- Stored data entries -
□ □ □ □

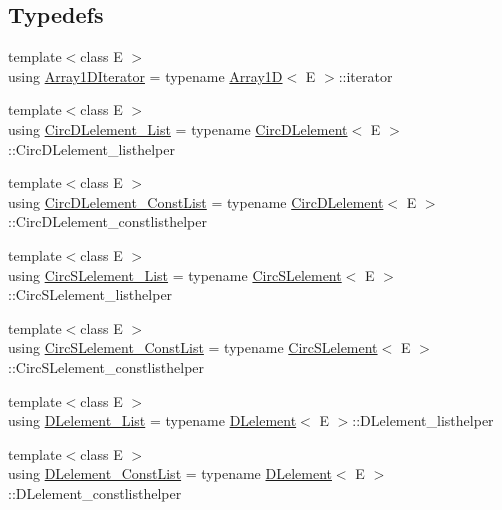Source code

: \subsection*{Typedefs}
\begin{DoxyCompactItemize}
\item 
{\footnotesize template$<$class E $>$ }\\using \hyperlink{namespacebridges_1_1datastructure_a078ef2c625e37f0fb85ff7b112647c21}{Array1\+D\+Iterator} = typename \hyperlink{classbridges_1_1datastructure_1_1_array1_d}{Array1D}$<$ E $>$\+::iterator
\item 
{\footnotesize template$<$class E $>$ }\\using \hyperlink{namespacebridges_1_1datastructure_ab12c4e35f7131413ee6a5759273d94ac}{Circ\+D\+Lelement\+\_\+\+List} = typename \hyperlink{classbridges_1_1datastructure_1_1_circ_d_lelement}{Circ\+D\+Lelement}$<$ E $>$\+::Circ\+D\+Lelement\+\_\+listhelper
\item 
{\footnotesize template$<$class E $>$ }\\using \hyperlink{namespacebridges_1_1datastructure_a72ff4f4c6720d9c7f9fb29141cc341c1}{Circ\+D\+Lelement\+\_\+\+Const\+List} = typename \hyperlink{classbridges_1_1datastructure_1_1_circ_d_lelement}{Circ\+D\+Lelement}$<$ E $>$\+::Circ\+D\+Lelement\+\_\+constlisthelper
\item 
{\footnotesize template$<$class E $>$ }\\using \hyperlink{namespacebridges_1_1datastructure_a0369e2cdb6565569ce7fe329c66d1faf}{Circ\+S\+Lelement\+\_\+\+List} = typename \hyperlink{classbridges_1_1datastructure_1_1_circ_s_lelement}{Circ\+S\+Lelement}$<$ E $>$\+::Circ\+S\+Lelement\+\_\+listhelper
\item 
{\footnotesize template$<$class E $>$ }\\using \hyperlink{namespacebridges_1_1datastructure_a607154461f3493b40cb0c0b6217d97cb}{Circ\+S\+Lelement\+\_\+\+Const\+List} = typename \hyperlink{classbridges_1_1datastructure_1_1_circ_s_lelement}{Circ\+S\+Lelement}$<$ E $>$\+::Circ\+S\+Lelement\+\_\+constlisthelper
\item 
{\footnotesize template$<$class E $>$ }\\using \hyperlink{namespacebridges_1_1datastructure_a3bc755a675bce8fd5e0fefd10bb72977}{D\+Lelement\+\_\+\+List} = typename \hyperlink{classbridges_1_1datastructure_1_1_d_lelement}{D\+Lelement}$<$ E $>$\+::D\+Lelement\+\_\+listhelper
\item 
{\footnotesize template$<$class E $>$ }\\using \hyperlink{namespacebridges_1_1datastructure_a89a5bc532207f3279ad747ba91e75527}{D\+Lelement\+\_\+\+Const\+List} = typename \hyperlink{classbridges_1_1datastructure_1_1_d_lelement}{D\+Lelement}$<$ E $>$\+::D\+Lelement\+\_\+constlisthelper

\end{DoxyCompactItemize}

□ □ □ □

Could the entries above be returned verbatim, with no pictures included?

- ANSWER TO THIS EXERCISE -
Source code

: \subsection*{Typedefs}
\begin{DoxyCompactItemize}
\item 
{\footnotesize template$<$class E $>$ }\\using \hyperlink{namespacebridges_1_1datastructure_a078ef2c625e37f0fb85ff7b112647c21}{Array1\+D\+Iterator} = typename \hyperlink{classbridges_1_1datastructure_1_1_array1_d}{Array1D}$<$ E $>$\+::iterator
\item 
{\footnotesize template$<$class E $>$ }\\using \hyperlink{namespacebridges_1_1datastructure_ab12c4e35f7131413ee6a5759273d94ac}{Circ\+D\+Lelement\+\_\+\+List} = typename \hyperlink{classbridges_1_1datastructure_1_1_circ_d_lelement}{Circ\+D\+Lelement}$<$ E $>$\+::Circ\+D\+Lelement\+\_\+listhelper
\item 
{\footnotesize template$<$class E $>$ }\\using \hyperlink{namespacebridges_1_1datastructure_a72ff4f4c6720d9c7f9fb29141cc341c1}{Circ\+D\+Lelement\+\_\+\+Const\+List} = typename \hyperlink{classbridges_1_1datastructure_1_1_circ_d_lelement}{Circ\+D\+Lelement}$<$ E $>$\+::Circ\+D\+Lelement\+\_\+constlisthelper
\item 
{\footnotesize template$<$class E $>$ }\\using \hyperlink{namespacebridges_1_1datastructure_a0369e2cdb6565569ce7fe329c66d1faf}{Circ\+S\+Lelement\+\_\+\+List} = typename \hyperlink{classbridges_1_1datastructure_1_1_circ_s_lelement}{Circ\+S\+Lelement}$<$ E $>$\+::Circ\+S\+Lelement\+\_\+listhelper
\item 
{\footnotesize template$<$class E $>$ }\\using \hyperlink{namespacebridges_1_1datastructure_a607154461f3493b40cb0c0b6217d97cb}{Circ\+S\+Lelement\+\_\+\+Const\+List} = typename \hyperlink{classbridges_1_1datastructure_1_1_circ_s_lelement}{Circ\+S\+Lelement}$<$ E $>$\+::Circ\+S\+Lelement\+\_\+constlisthelper
\item 
{\footnotesize template$<$class E $>$ }\\using \hyperlink{namespacebridges_1_1datastructure_a3bc755a675bce8fd5e0fefd10bb72977}{D\+Lelement\+\_\+\+List} = typename \hyperlink{classbridges_1_1datastructure_1_1_d_lelement}{D\+Lelement}$<$ E $>$\+::D\+Lelement\+\_\+listhelper
\item 
{\footnotesize template$<$class E $>$ }\\using \hyperlink{namespacebridges_1_1datastructure_a89a5bc532207f3279ad747ba91e75527}{D\+Lelement\+\_\+\+Const\+List} = typename \hyperlink{classbridges_1_1datastructure_1_1_d_lelement}{D\+Lelement}$<$ E $>$\+::D\+Lelement\+\_\+constlisthelper

\end{DoxyCompactItemize}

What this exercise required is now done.